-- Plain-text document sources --
=== Begin Enclosure ===
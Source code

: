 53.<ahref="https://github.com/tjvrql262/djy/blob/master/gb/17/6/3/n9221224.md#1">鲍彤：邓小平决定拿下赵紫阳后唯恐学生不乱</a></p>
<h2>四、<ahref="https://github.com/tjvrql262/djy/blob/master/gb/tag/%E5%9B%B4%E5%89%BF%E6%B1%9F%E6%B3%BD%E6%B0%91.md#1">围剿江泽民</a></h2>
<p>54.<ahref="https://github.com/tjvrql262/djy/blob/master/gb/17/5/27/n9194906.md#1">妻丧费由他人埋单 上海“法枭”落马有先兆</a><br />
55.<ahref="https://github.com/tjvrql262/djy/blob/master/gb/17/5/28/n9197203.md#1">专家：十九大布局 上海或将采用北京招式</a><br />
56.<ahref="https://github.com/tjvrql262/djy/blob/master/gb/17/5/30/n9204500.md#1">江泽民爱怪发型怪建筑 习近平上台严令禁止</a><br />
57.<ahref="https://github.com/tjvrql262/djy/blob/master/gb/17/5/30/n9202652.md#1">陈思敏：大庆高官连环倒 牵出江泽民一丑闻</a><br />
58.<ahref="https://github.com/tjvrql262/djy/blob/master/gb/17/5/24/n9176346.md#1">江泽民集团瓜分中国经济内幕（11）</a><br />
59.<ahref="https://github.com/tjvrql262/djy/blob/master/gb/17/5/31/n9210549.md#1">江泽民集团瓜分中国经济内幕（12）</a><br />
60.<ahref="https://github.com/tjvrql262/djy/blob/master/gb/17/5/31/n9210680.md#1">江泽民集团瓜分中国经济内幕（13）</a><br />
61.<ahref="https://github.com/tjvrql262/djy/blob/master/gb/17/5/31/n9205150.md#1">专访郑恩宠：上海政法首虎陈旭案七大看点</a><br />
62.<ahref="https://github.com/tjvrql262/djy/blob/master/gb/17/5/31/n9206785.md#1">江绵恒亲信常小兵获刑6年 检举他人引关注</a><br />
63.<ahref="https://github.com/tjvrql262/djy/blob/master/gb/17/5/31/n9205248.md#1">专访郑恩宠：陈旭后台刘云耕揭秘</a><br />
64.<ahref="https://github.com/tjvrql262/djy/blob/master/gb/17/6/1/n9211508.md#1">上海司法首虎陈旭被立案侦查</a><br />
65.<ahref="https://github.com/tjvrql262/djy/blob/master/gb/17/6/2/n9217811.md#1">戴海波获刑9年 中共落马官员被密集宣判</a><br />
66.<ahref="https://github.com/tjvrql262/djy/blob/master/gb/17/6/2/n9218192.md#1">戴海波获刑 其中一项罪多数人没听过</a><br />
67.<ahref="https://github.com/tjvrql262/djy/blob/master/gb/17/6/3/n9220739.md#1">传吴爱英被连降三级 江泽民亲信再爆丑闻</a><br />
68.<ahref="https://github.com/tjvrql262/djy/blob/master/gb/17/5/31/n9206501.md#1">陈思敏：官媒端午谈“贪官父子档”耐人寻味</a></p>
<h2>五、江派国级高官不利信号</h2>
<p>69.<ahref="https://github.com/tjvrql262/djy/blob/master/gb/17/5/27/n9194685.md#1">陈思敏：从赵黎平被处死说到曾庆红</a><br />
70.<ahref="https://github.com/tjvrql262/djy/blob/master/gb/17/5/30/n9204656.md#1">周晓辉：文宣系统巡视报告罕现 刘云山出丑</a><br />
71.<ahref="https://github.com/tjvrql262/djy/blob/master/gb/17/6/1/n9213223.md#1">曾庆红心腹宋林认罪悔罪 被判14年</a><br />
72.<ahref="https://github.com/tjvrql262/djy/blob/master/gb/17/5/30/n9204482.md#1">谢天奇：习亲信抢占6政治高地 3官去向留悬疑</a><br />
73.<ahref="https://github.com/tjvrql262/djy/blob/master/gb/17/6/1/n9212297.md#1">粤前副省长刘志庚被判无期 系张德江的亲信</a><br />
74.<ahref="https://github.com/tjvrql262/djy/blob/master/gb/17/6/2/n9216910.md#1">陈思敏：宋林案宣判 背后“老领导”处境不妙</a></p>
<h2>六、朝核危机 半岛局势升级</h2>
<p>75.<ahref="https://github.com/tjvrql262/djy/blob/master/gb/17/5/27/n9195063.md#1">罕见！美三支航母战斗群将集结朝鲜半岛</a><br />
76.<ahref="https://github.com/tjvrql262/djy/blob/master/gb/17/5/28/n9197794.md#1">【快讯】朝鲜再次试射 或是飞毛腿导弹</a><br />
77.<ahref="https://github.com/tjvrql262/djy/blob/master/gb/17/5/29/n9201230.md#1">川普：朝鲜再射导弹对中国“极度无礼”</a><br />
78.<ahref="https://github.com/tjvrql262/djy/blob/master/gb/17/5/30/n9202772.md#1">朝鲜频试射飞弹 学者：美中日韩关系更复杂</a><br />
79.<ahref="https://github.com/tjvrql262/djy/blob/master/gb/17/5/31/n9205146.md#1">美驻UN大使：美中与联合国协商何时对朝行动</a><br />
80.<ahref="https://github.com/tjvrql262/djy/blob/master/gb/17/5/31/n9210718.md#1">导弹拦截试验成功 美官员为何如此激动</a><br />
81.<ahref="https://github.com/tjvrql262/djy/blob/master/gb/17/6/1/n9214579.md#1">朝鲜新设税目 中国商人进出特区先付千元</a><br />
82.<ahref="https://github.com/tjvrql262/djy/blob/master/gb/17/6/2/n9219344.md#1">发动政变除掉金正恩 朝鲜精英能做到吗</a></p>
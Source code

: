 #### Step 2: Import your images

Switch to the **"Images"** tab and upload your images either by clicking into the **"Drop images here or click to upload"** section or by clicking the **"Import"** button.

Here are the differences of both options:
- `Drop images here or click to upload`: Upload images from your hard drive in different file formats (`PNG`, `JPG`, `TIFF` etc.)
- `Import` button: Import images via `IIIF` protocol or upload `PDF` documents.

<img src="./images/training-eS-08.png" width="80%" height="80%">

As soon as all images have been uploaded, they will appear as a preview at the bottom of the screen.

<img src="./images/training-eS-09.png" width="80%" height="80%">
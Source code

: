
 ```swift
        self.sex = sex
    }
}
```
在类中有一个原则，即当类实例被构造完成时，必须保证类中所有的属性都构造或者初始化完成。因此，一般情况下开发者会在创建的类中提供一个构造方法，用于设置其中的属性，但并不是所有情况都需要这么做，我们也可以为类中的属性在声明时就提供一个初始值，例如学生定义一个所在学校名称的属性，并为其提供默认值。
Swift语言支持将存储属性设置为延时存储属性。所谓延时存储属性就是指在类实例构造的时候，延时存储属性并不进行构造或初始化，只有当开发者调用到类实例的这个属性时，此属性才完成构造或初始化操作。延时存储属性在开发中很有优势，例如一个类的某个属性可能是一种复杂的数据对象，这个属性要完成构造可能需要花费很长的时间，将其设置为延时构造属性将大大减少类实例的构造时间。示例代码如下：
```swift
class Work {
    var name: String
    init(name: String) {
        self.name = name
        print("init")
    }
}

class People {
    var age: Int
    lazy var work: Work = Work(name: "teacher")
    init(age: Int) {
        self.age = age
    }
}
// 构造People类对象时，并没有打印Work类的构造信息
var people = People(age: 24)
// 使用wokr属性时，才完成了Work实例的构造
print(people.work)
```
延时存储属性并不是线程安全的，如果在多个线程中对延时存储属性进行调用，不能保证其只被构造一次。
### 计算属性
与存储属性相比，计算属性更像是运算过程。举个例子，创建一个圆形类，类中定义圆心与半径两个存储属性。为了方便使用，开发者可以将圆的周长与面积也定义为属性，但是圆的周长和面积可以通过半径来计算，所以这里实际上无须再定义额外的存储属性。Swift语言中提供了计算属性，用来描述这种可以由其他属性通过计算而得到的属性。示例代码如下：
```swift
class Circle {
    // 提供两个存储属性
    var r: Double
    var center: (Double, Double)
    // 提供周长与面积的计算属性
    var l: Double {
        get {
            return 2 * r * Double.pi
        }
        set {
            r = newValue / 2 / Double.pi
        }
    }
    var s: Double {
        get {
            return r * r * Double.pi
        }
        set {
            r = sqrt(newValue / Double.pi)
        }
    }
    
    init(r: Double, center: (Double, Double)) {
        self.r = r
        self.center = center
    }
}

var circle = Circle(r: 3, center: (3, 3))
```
=== End Enclosure ===
-- HOW TO COMPLETE THIS TASK --
Filter the records above down to the lines that hold the string "center".

-- ANSWER BOX --
    var center: (Double, Double)
    init(r: Double, center: (Double, Double)) {
        self.center = center
var circle = Circle(r: 3, center: (3, 3))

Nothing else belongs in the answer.